Я была почти совсем больна, когда, в один день, на нашем дворе загремел экипаж Петра Александровича, воротившегося из Москвы. Александра Михайловна с радостным криком бросилась навстречу мужа, но я остановилась на месте как прикованная. Помню, что я сама была поражена до испуга внезапным волнением своим. Я не выдержала и бросилась к себе в комнату. Я не понимала, чего я так вдруг испугалась, но боялась за этот испуг. Через четверть часа меня позвали и передали мне письмо от князя. В гостиной я встретила какого-то незнакомого, который приехал с Петром Александровичем из Москвы, и, по некоторым словам, удержанным мною, я узнала, что он располагается у нас на долгое житье. Это был уполномоченный князя, приехавший в Петербург хлопотать по каким-то важным делам княжеского семейства, уже давно находившимся в заведовании Петра Александровича. Он подал мне письмо от князя и прибавил, что княжна тоже хотела писать ко мне, до последней минуты уверяла, что письмо будет непременно написано, но отпустила его с пустыми руками и с просьбою передать мне, что писать ей ко мне решительно нечего, что в письме ничего не напишешь, что она испортила целых пять листов и потом изорвала всё в клочки, что, наконец, нужно вновь подружиться, чтоб писать друг к другу. Затем она поручила уверить меня в скором свидании с нею. Незнакомый господин отвечал на нетерпеливый вопрос мой, что весть о скором свидании действительно справедлива и что все семейство очень скоро собирается прибыть в Петербург. При этом известии я не знала, как быть от радости, поскорее ушла в свою комнату, заперлась в ней и, обливаясь слезами, раскрыла письмо князя. Князь обещал мне скорое свидание с ним и с Катей и с глубоким чувством поздравлял меня с моим талантом; наконец, он благословлял меня на мое будущее и обещался устроить его. Я плакала, читая это письмо; но к сладким слезам моим примешивалась такая невыносимая грусть, что, помню, я за себя пугалась; а сама не знала, что со мной делается.

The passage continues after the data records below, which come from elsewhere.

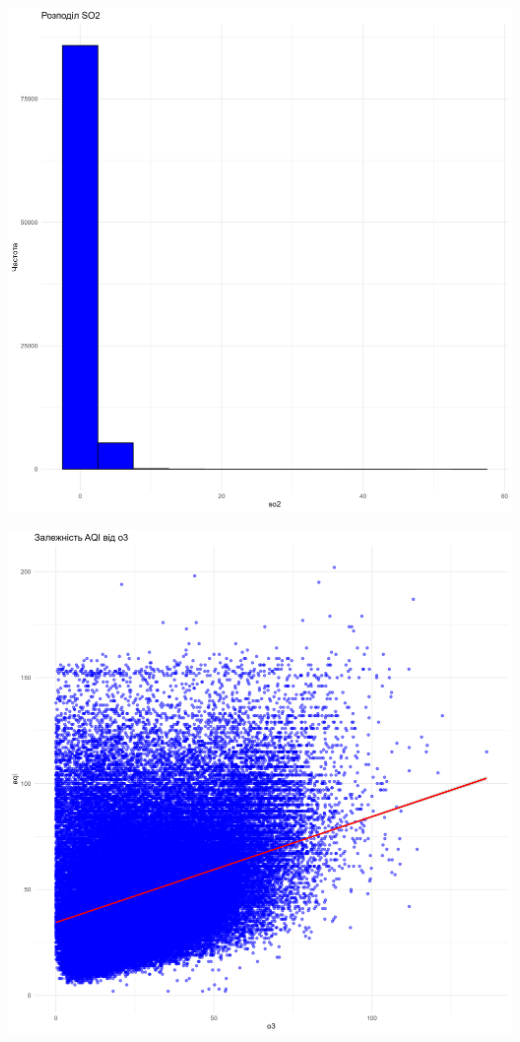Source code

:\documentclass[./report.tex]{subfiles}
\begin{document}
\begin{enumerate}
    \includegraphics[width=6in]{plots/question2/so2_plot.png}

    \includegraphics[width=6in]{plots/question2/scatter_plot.png}


\end{enumerate}
\end{document}
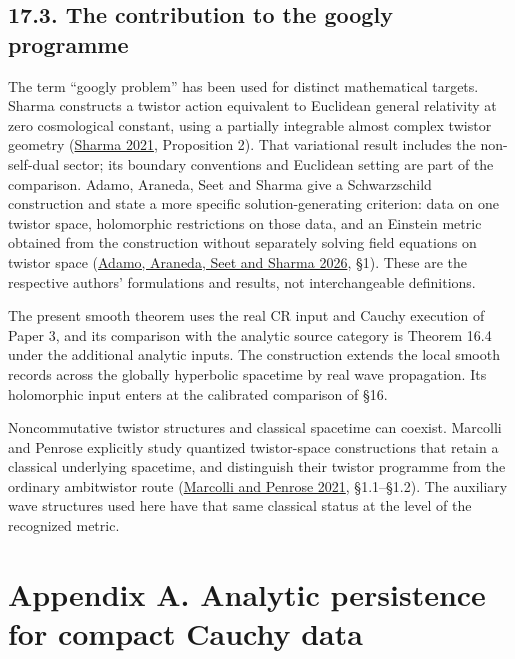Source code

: \documentclass[
  english,
  11pt,
  reqno]{amsart}
\begin{document}
\protect{}\label{sec:googly-literature-scope}

\subsection{17.3. The contribution to the googly
programme}\label{the-contribution-to-the-googly-programme}

The term ``googly problem'' has been used for distinct mathematical
targets. Sharma constructs a twistor action equivalent to Euclidean
general relativity at zero cosmological constant, using a partially
integrable almost complex twistor geometry
(\hyperref[ref-Sharma2021]{Sharma 2021}, Proposition 2). That
variational result includes the non-self-dual sector; its boundary
conventions and Euclidean setting are part of the comparison. Adamo,
Araneda, Seet and Sharma give a Schwarzschild construction and state a
more specific solution-generating criterion: data on one twistor space,
holomorphic restrictions on those data, and an Einstein metric obtained
from the construction without separately solving field equations on
twistor space (\hyperref[ref-AdamoAranedaSeetSharma2026]{Adamo, Araneda,
Seet and Sharma 2026}, §1). These are the respective authors'
formulations and results, not interchangeable definitions.

The present smooth theorem uses the real CR input and Cauchy execution
of Paper 3, and its comparison with the analytic source category is
Theorem 16.4 under the additional analytic inputs. The construction
extends the local smooth records across the globally hyperbolic
spacetime by real wave propagation. Its holomorphic input enters at the
calibrated comparison of §16.

Noncommutative twistor structures and classical spacetime can coexist.
Marcolli and Penrose explicitly study quantized twistor-space
constructions that retain a classical underlying spacetime, and
distinguish their twistor programme from the ordinary ambitwistor route
(\hyperref[ref-MarcolliPenrose2021]{Marcolli and Penrose 2021},
§1.1--§1.2). The auxiliary wave structures used here have that same
classical status at the level of the recognized metric.

\protect{}\label{sec:compact-analytic-persistence}

\section{Appendix A. Analytic persistence for compact Cauchy
data}\label{appendix-a.-analytic-persistence-for-compact-cauchy-data}
\end{document}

Прошло несколько дней. В комнате, которая была рядом с моею, где прежде помещался письмоводитель Петра Александровича, работал теперь каждое утро, и часто по вечерам за полночь, новый приезжий. Часто они запирались в кабинете Петра Александровича и работали вместе. Однажды, после обеда, Александра Михайловна попросила меня сходить в кабинет мужа и спросить его, будет ли он с нами пить чай. Не найдя никого в кабинете и полагая, что Петр Александрович скоро войдет, я остановилась ждать. На стене висел его портрет. Помню, что я вдруг вздрогнула, увидев этот портрет, и с непонятным мне самой волнением начала пристально его рассматривать. Он висел довольно высоко; к тому же было довольно темно, и я, чтоб удобнее рассматривать, придвинула стул и стала на него. Мне хотелось что-то сыскать, как будто я надеялась найти разрешение сомнений моих, и, помню, прежде всего меня поразили глаза портрета. Меня поразило тут же, что я почти никогда не видала глаз этого человека: он всегда прятал их под очки.
Я еще в детстве не любила его взгляда по непонятному, странному предубеждению, но как будто это предубеждение теперь оправдалось. Воображение мое было настроено. Мне вдруг показалось, что глаза портрета с смущением отворачиваются от моего пронзительно-испытующего взгляда, что они силятся избегнуть его, что ложь и обман в этих глазах; мне показалось, что я угадала, и не понимаю, какая тайная радость откликнулась во мне на мою догадку. Легкий крик вырвался из груди моей. В это время я услышала сзади меня шорох. Я оглянулась: передо мной стоял Петр Александрович и внимательно смотрел на меня. Мне показалось, что он вдруг покраснел. Я вспыхнула и соскочила со стула.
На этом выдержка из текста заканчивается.